Prenons exemple pour la terminologie musicale: _sons hauts ou bas_,
_graves ou aigus_, _gamme_, _échelle_, _degrés_, _monter_,
_descendre_, _voix de poitrine_, _voix de tête_, _voix blanche_, _voix
mince_, _grosse voix_, _voix sourde_, _voix éclatante_, _voix mixte_,
_coup de glotte_, _battre la mesure_, _coup d'archet_, _démancher_,
_attaquer une touche_, _briser_, _délier ou assouplir les doigts_,
etc., presque toute la terminologie musicale pourrait y passer;
toujours des mots détournés de leur signification ou des dénominations
fausses; et il en serait exactement de la même façon si, au lieu du
français, nous prenions une autre langue. Si nous voulons y faire
attention, nous verrons que, continuellement dans la conversation,
nous nous servons d'expressions inexactes ou pouvant donner lieu à un
malentendu. C'est la loi générale de toutes les langues; l'essentiel
est que l'on se comprenne bien.

Peut-on, par une description, donner une idée exacte d'un tableau ou
d'une statue? Certes non; on n'en peut donner qu'une idée générale, et
les explications les plus minutieuses n'y feront rien; un coup d'œil
sur le tableau ou la statue en donnera une idée plus précise et plus
vraie. Encore, la peinture et la sculpture s'adressent-elles au sens
de la vue. Mais la musique a pour domaine un monde de sons
particuliers, régi par des lois tout à fait spéciales; elle s'adresse,
par conséquent, au moyen de l'ouïe, directement à l'âme.

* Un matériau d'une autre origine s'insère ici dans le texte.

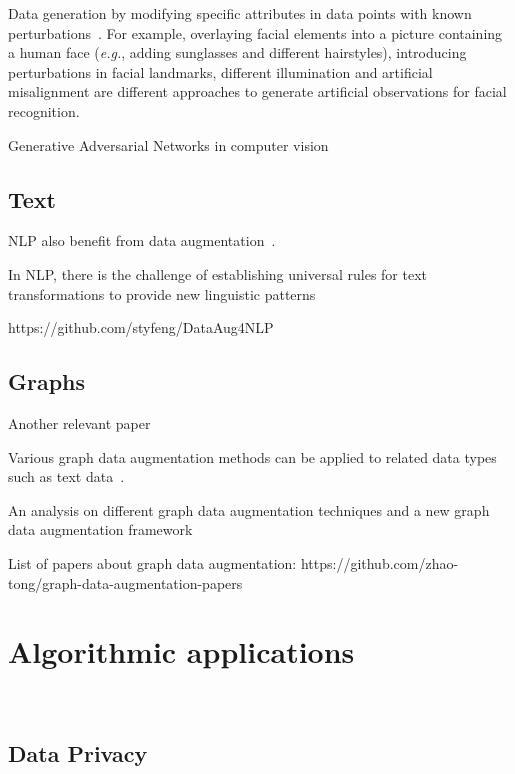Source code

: \documentclass[parskip=full]{scrartcl}
\begin{document}
Data generation by modifying specific attributes in data points with known
perturbations~\cite{lv2017data}. For example, overlaying facial elements into
a picture containing a human face (\textit{e.g.}, adding sunglasses and
different hairstyles), introducing perturbations in facial landmarks,
different illumination and artificial misalignment are different approaches to
generate artificial observations for facial recognition.

Generative Adversarial Networks in computer vision~\cite{wang2021generative}


\subsection{Text}

NLP also benefit from data augmentation~\cite{feng2021survey}.

In NLP, there is the challenge of establishing universal rules for text
transformations to provide new linguistic patterns~\cite{bayer2022data}

https://github.com/styfeng/DataAug4NLP

\subsection{Graphs}


Another relevant paper~\cite{zhou2020data}

Various graph data augmentation methods can be applied to related data types
such as text data~\cite{shorten2021text}.


An analysis on different graph data augmentation techniques and a new graph
data augmentation framework~\citet{zhao2021data}

List of papers about graph data augmentation:
https://github.com/zhao-tong/graph-data-augmentation-papers

\section{Algorithmic applications}~\label{sec:algorithmic-applications}

\subsection{Data Privacy}
\end{document}
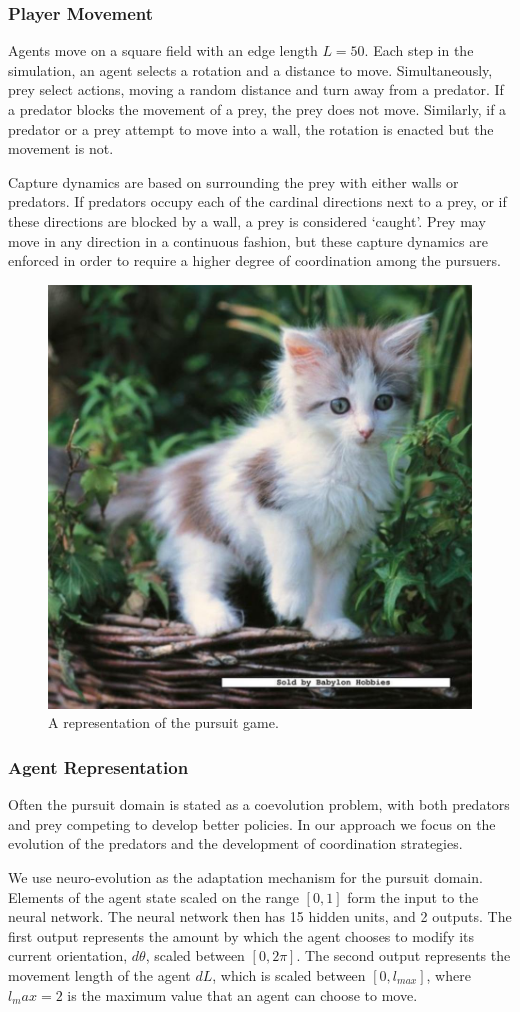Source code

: \documentclass{aamas2014}
\begin{document}
\subsubsection{Player Movement}

Agents move on a square field with an edge length $L=50$. Each step in the simulation, an agent selects a rotation and a distance to move. Simultaneously, prey select actions, moving a random distance and turn away from a predator. If a predator blocks the movement of a prey, the prey does not move. Similarly, if a predator or a prey attempt to move into a wall, the rotation is enacted but the movement is not.

Capture dynamics are based on surrounding the prey with either walls or predators. If predators occupy each of the cardinal directions next to a prey, or if these directions are blocked by a wall, a prey is considered `caught'.  Prey may move in any direction in a continuous fashion, but these capture dynamics are enforced in order to require a higher degree of coordination among the pursuers.


\begin{figure}[h!]
\includegraphics[width=.5\textwidth]{pics/kitten}
\caption{A representation of the pursuit game.}
\label{fig:game}
\end{figure}

\subsubsection{Agent Representation}

Often the pursuit domain is stated as a coevolution problem, with both predators and prey competing to develop better policies. In our approach we focus on the evolution of the predators and the development of coordination strategies.

We use neuro-evolution as the adaptation mechanism for the pursuit domain. Elements of the agent state scaled on the range $[0,1]$ form the input to the neural network. The neural network then has 15 hidden units, and 2 outputs. The first output represents the amount by which the agent chooses to modify its current orientation, $d\theta$, scaled between $[0,2\pi]$. The second output represents the movement length of the agent $dL$, which is scaled between $[0,l_{max}]$, where $l_max=2$ is the maximum value that an agent can choose to move.
\end{document}

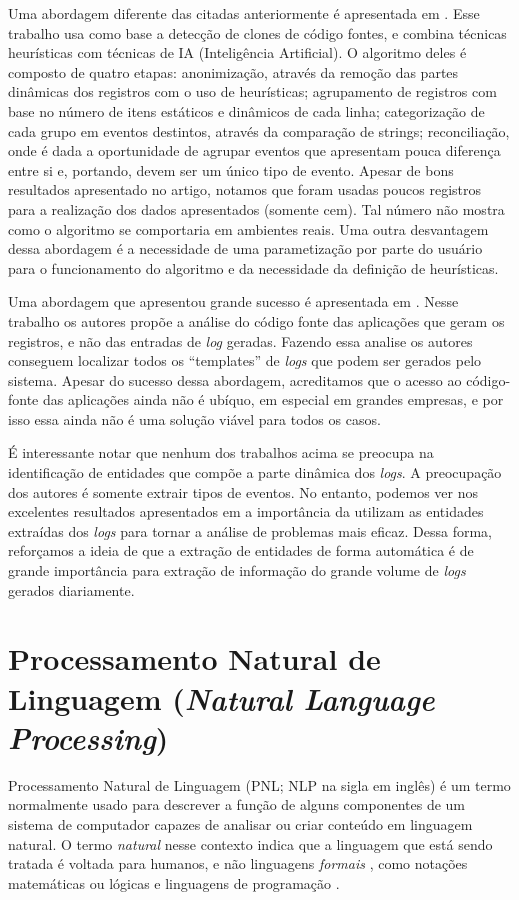 \documentclass[
	12pt,				%
	openright,			%
	twoside,			%
	a4paper,			%
	english,			%
	spanish,			%
	brazil,				%
	]{abntex2}
\begin{document}
Uma abordagem diferente das citadas anteriormente é apresentada em \cite{jiang2008automated}. Esse trabalho usa como base a detecção de clones de código fontes, e combina técnicas heurísticas com técnicas de IA (Inteligência Artificial).  O algoritmo deles é composto de quatro etapas: anonimização, através da remoção das partes dinâmicas dos registros com o uso de heurísticas; agrupamento de registros com base no número de itens estáticos e dinâmicos de cada linha; categorização de cada grupo em eventos destintos, através da comparação de strings; reconciliação, onde é dada a oportunidade de agrupar eventos que apresentam pouca diferença entre si e, portando, devem ser um único tipo de evento. Apesar de bons resultados apresentado no artigo, notamos que foram usadas poucos registros para a realização dos dados apresentados (somente cem). Tal número não mostra como o algoritmo se comportaria em ambientes reais. Uma outra desvantagem dessa abordagem é a necessidade de uma parametização por parte do usuário para o funcionamento do algoritmo e da necessidade da definição de heurísticas.

Uma abordagem que apresentou grande sucesso é apresentada em \cite{xu2009detecting}. Nesse trabalho os autores propõe a análise do código fonte das aplicações que geram os registros, e não das entradas de \emph{log} geradas. Fazendo essa analise os autores conseguem localizar todos os ``templates'' de \emph{logs} que podem ser gerados pelo sistema. Apesar do sucesso dessa abordagem, acreditamos que o acesso ao código-fonte das aplicações ainda não é ubíquo, em especial em grandes empresas, e por isso essa ainda não é uma solução viável para todos os casos. 

É interessante notar que nenhum dos trabalhos acima se preocupa na identificação de entidades que compõe a parte dinâmica dos \emph{logs}. A preocupação dos autores é somente extrair tipos de eventos. No entanto, podemos ver nos excelentes resultados apresentados em \cite{xu2008mining,yen2013beehive} a importância da utilizam as entidades extraídas dos \emph{logs} para tornar a análise de problemas mais eficaz. Dessa forma, reforçamos a ideia de que a extração de entidades de forma automática é de grande importância para extração de informação do grande volume de \emph{logs} gerados diariamente.

\section{Processamento Natural de Linguagem (\emph{Natural Language Processing})}
Processamento Natural de Linguagem (PNL; NLP na sigla em inglês) é um termo normalmente usado para descrever a função de alguns componentes de um sistema de computador capazes de analisar ou criar conteúdo em linguagem natural. O termo \emph{natural} nesse contexto indica que a linguagem que está sendo tratada é voltada para humanos, e não linguagens \emph{formais} , como notações matemáticas ou lógicas e linguagens de programação \cite{jackson2002natural}.
\end{document}
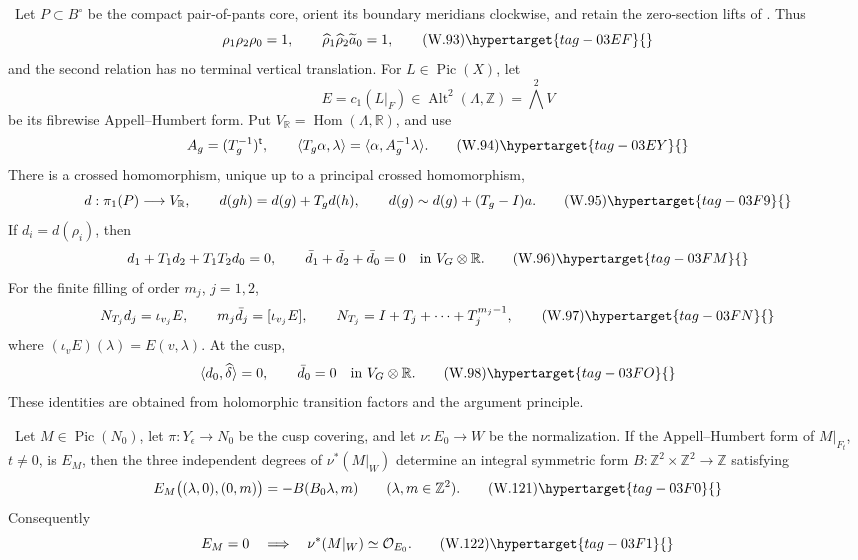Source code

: \begin{proposition}
\hypertarget{tag-03IH}{}\label{wbII:prop:analytic-ah-boundary}


\ Let \(P\subset B^\circ\) be the compact pair-of-pants core,
orient its boundary meridians clockwise, and retain the zero-section lifts
of .  Thus
\[
 \rho_1\rho_2\rho_0=1,
 \qquad
 \widehat\rho_1\widehat\rho_2\widetilde a_0=1,
\tag{W.93}\hypertarget{tag-03EF}{}\label{wbII:eq:W:5.17-A1}
\]
and the second relation has no terminal vertical translation.  For
\(L\in\operatorname{Pic}(X)\), let
\[
 E=c_1(L|_F)\in\operatorname{Alt}^2(\Lambda,\mathbb Z)
   =\bigwedge^2V
\]
be its fibrewise Appell--Humbert form.  Put
\(V_{\mathbb R}=\operatorname{Hom}(\Lambda,\mathbb R)\), and use
\[
 A_g=(T_g^{-1})^{\mathsf t},
 \qquad
 \langle T_g\alpha,\lambda\rangle
 =\langle\alpha,A_g^{-1}\lambda\rangle.
\tag{W.94}\hypertarget{tag-03EY}{}\label{wbII:eq:W:5.17-A2}
\]
There is a crossed homomorphism, unique up to a principal crossed
homomorphism,
\[
 d:\pi_1(P)\longrightarrow V_{\mathbb R},
 \qquad
 d(gh)=d(g)+T_gd(h),
 \qquad
 d(g)\sim d(g)+(T_g-I)a.
\tag{W.95}\hypertarget{tag-03F9}{}\label{wbII:eq:W:5.17-A3}
\]
If \(d_i=d(\rho_i)\), then
\[
 d_1+T_1d_2+T_1T_2d_0=0,
 \qquad
 \bar d_1+\bar d_2+\bar d_0=0
 \quad\text{in }V_G\otimes\mathbb R.
\tag{W.96}\hypertarget{tag-03FM}{}\label{wbII:eq:W:5.17-A4}
\]
For the finite filling of order \(m_j\), \(j=1,2\),
\[
 N_{T_j}d_j=\iota_{v_j}E,
 \qquad
 m_j\bar d_j=[\iota_{v_j}E],
 \qquad
 N_{T_j}=I+T_j+\cdots+T_j^{m_j-1},
\tag{W.97}\hypertarget{tag-03FN}{}\label{wbII:eq:W:5.17-A5}
\]
where \((\iota_vE)(\lambda)=E(v,\lambda)\).  At the cusp,
\[
 \langle d_0,\widehat\delta\rangle=0,
 \qquad
 \bar d_0=0\quad\text{in }V_G\otimes\mathbb R.
\tag{W.98}\hypertarget{tag-03FO}{}\label{wbII:eq:W:5.17-A6}
\]
These identities are obtained from holomorphic transition factors and the
argument principle.
\end{proposition}

\begin{lemma}
\hypertarget{tag-03I6}{}\label{wbII:lem:analytic-support-specialization}


\ Let \(M\in\operatorname{Pic}(N_0)\), let
\(\pi:Y_\epsilon\to N_0\) be the cusp covering, and let
\(\nu:E_0\to W\) be the normalization.  If the Appell--Humbert form of
\(M|_{F_t}\), \(t\ne0\), is \(E_M\), then the three independent degrees
of \(\nu^*(M|_W)\) determine an integral symmetric form
\(B:\mathbb Z^2\times\mathbb Z^2\to\mathbb Z\) satisfying
\[
 E_M\bigl((\lambda,0),(0,m)\bigr)
 =-B(B_0\lambda,m)
 \qquad(\lambda,m\in\mathbb Z^2).
\tag{W.121}\hypertarget{tag-03F0}{}\label{wbII:eq:W:5.17-A21}
\]
Consequently
\[
 E_M=0
 \quad\Longrightarrow\quad
 \nu^*(M|_W)\simeq\mathcal O_{E_0}.
\tag{W.122}\hypertarget{tag-03F1}{}\label{wbII:eq:W:5.17-A22}
\]
\end{lemma}

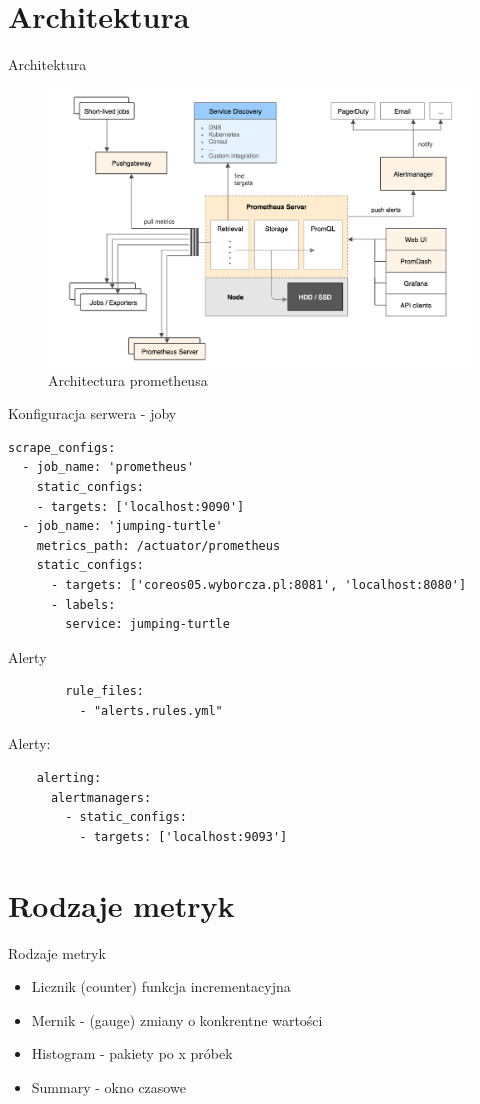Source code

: \documentclass[epic,eepic,aspectratio=169,12pt]{beamer}
\begin{document}
\section{Architektura}
\begin{frame}{Architektura}
		\begin{figure}
			\centering
			\includegraphics[width=0.55\linewidth]{architecture}
			\caption{Architectura prometheusa}
			\label{fig:architecture}
		\end{figure}
\end{frame}
\begin{frame}[fragile]{Konfiguracja serwera - joby}
	\begin{verbatim}
scrape_configs:		
  - job_name: 'prometheus'
    static_configs:
    - targets: ['localhost:9090']		
  - job_name: 'jumping-turtle'
    metrics_path: /actuator/prometheus
    static_configs:
      - targets: ['coreos05.wyborcza.pl:8081', 'localhost:8080']
	  - labels:
        service: jumping-turtle
	\end{verbatim}
\end{frame}
\begin{frame}[fragile]{Alerty}
	\begin{verbatim}
		rule_files:
		  - "alerts.rules.yml"		  
	\end{verbatim}
	Alerty:
	\begin{verbatim}
	alerting:
	  alertmanagers:
	    - static_configs:
	      - targets: ['localhost:9093']
	\end{verbatim}
\end{frame}
\section{Rodzaje metryk}
\begin{frame}{Rodzaje metryk}
	\begin{itemize}
		\item Licznik (counter) funkcja incrementacyjna
		\item Mernik - (gauge) zmiany o konkrentne wartości
		\item Histogram - pakiety po x próbek
		\item Summary - okno czasowe
	\end{itemize}
\end{frame}
\end{document}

Un mathématicien, sortant de voir représenter une comédie, disait:
«Qu'est-ce que cela prouve?» Il ne faut pas chercher partout des
formules de mathématique; et il ne faut pas davantage voir tout par
l'intermédiaire de substantifs, de verbes et d'adjectifs; ce sont là
de simples signes conventionnels, qui n'ont aucune valeur pour qui
n'en connaît le sens exact; la musique n'a nul besoin de cet
intermédiaire; elle s'adresse directement à tous ceux qui ont
l'éducation nécessaire pour la comprendre.


3º L'expression musicale.

Beethoven a écrit en tête du premier morceau de sa _Symphonie
pastorale_: «Erwachen heiterer Empfindungen bei der Ankunft auf dem
Lande,» ce qui signifie, traduit mot à mot et le moins inexactement
possible: Éveil d'impressions sereines par l'arrivée à la campagne. Ce
titre indique un sujet, mais il ne donne absolument rien pour la
musique. Beethoven a dû tirer de lui-même un motif, il y en a joint
d'autres, et il les a développés selon les principes de l'art, de
manière à produire sur l'auditeur des impressions parfaitement
claires.

Beethoven a simplement voulu rendre le sentiment de bien-être moral
et physique que font naître l'aspect de la campagne, l'air pur et sain
que l'on respire, la chaleur du soleil, la prospérité de toute la
végétation. Ce sont des impressions, il n'y a rien de descriptif. La
symphonie pastorale est la seule où l'auteur ait eu un vestige de
programme; le titre: _Symphonie héroïque_ n'indique rien.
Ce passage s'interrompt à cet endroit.